What about using this pic m8?  I think this would make a nice X800GTO case graphic / badge  






Also these guys on eBay make really nice custom PC case badges from pictures you provide, get in touch with them and see if they can help you 

http://search.ebay.co.uk/_W0QQfgtpZ1QQfrppZ25QQsassZfunkyputers


----------



## CjStaal (Apr 29, 2006)

WHy would he need to scan it when he has a good pic of what he wants on the net


----------



## sneekypeet (Apr 30, 2006)

thanks guys and the pic is awesome Hookey street...also good thought to just send them a link from sappire to copy the pic for me........once again you guys are all over it thanks


----------



## HookeyStreet (Apr 30, 2006)

sneekypeet said:
			
		

> thanks guys and the pic is awesome Hookey street...also good thought to just send them a link from sappire to copy the pic for me........once again you guys are all over it thanks



Your welcome m8


----------



## Tatty_One (Apr 30, 2006)

Cant beat a good custop logo of a semi naked Kate beckinsdale!!!!!


----------



## Juggernaut1987 (Apr 30, 2006)

Dude! No sticker needed! 

Check this stuff: http://www.metku.net/index.html?sect=view&n=1&path=mods/coloured_appliques/index_eng

It rocks! And will save you some money


----------



## PVTCaboose1337 (May 4, 2006)

Juggernaut1987 said:
			
		

> Dude! No sticker needed!
> 
> Check this stuff: http://www.metku.net/index.html?sect=view&n=1&path=mods/coloured_appliques/index_eng
> 
> It rocks! And will save you some money



that looks awesome... I will do that if the case i get has a windows.


----------



## drade (May 4, 2006)

Wow, all you do is print cut, and just tape it or past it? It looks great!


----------



## bruins004 (May 4, 2006)

Great find....I am sooo going to do this....It looks even better than with the stickers, plus you have unlimited options....Very nice find (give this guy a pat on the back).

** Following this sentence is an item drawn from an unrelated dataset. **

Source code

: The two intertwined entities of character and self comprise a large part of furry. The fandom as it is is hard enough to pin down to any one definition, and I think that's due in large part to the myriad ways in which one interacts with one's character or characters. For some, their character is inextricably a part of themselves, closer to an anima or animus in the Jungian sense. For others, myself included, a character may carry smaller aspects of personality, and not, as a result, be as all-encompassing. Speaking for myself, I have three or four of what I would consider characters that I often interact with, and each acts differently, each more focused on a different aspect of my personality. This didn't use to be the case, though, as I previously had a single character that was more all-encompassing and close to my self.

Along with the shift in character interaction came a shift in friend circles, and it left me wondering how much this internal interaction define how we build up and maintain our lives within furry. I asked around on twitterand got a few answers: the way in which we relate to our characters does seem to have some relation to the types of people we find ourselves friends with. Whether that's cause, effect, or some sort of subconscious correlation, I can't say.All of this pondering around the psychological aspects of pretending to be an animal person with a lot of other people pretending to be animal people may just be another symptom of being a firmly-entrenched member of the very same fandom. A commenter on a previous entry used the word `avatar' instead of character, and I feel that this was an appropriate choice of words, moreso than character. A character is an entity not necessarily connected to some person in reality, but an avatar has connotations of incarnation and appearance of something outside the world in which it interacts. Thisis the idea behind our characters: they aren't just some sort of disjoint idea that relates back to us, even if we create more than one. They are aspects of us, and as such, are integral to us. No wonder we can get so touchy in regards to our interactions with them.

Will post up how it looks once I put the computer together...Now I just have to learn better wire management...Hmmm can anyone help with that?

The problem with the wire management is my new case has very limited space behind the motherboard tray and I prob. cant get too many of the unused wire behind there.  Plus there are a lot of wires from the temp. control.  So where do I put all of the wires I use/dont use.  I usually hide the wires I dont use in unused bays in the front.  But could I put the wires that I go to the GPU, back fan, etc. near the back of the case (Should I line them on the bottom of the case or tape them down)?  Thanks a bunch


----------



## drade (May 4, 2006)

bruins004 said:
			
		

> Great find....I am sooo going to do this....It looks even better than with the stickers, plus you have unlimited options....Very nice find (give this guy a pat on the back).
> 
> Will post up how it looks once I put the computer together...Now I just have to learn better wire management...Hmmm can anyone help with that?
> 
> The problem with the wire management is my new case has very limited space behind the motherboard tray and I prob. cant get too many of the unused wire behind there.  Plus there are a lot of wires from the temp. control.  So where do I put all of the wires I use/dont use.  I usually hide the wires I dont use in unused bays in the front.  But could I put the wires that I go to the GPU, back fan, etc. near the back of the case (Should I line them on the bottom of the case or tape them down)?  Thanks a bunch



Well first, cable ties will make all clumped up wires four controller ect help A TON. Hide wires behind anything really, behind drive bays, in the middle of drive bays ect. I would actually tape them down, if you have a window Hide the wires on the edges (like is the window goes off to the case color)and all youll see is inside the comp, but when you open that pc all the wires iwll be hiddin behind those ecthed out areas were there is no window making alot better. Im doing a clean up this up coming monday, And im taking out a ton of wires I dont use, And im cable ties them, then taping them with electrical tape behind components so they will stay, and no one will see them. I have the same issue limited behind the mobo, but behind and in between drive bays I have a TON of area to hide cables, I actually taped them aong side the case so you cant see them till you open the case (Its very hard to close to the case sometimes  But thats all right, ask anymore questions if I didnt thorougly help, Im very good at hiding cables lately, also it all depends on the case sometimes.


----------



## Juggernaut1987 (May 9, 2006)

I found that link ages ago and thaught it was cool so I bookmarked, I still have to do the mod myself though  

Its very easy to do but I have to do exams now. There is just no time to mod 
As to wire management: 
Do the stuff drade mentioned. Be creative. And for the cables you just cant hide (like the power cables)...

Get spiral wrap.
Do your wirering and after you are done with that start packing the wires together with spiral wrap. I prefer white but you can get it in lots of colours. Get enough so you dont get stuck with ugly parts that arent couvert like I have. It will make the cables that are still visible look less ugly, and it gives better airflow. 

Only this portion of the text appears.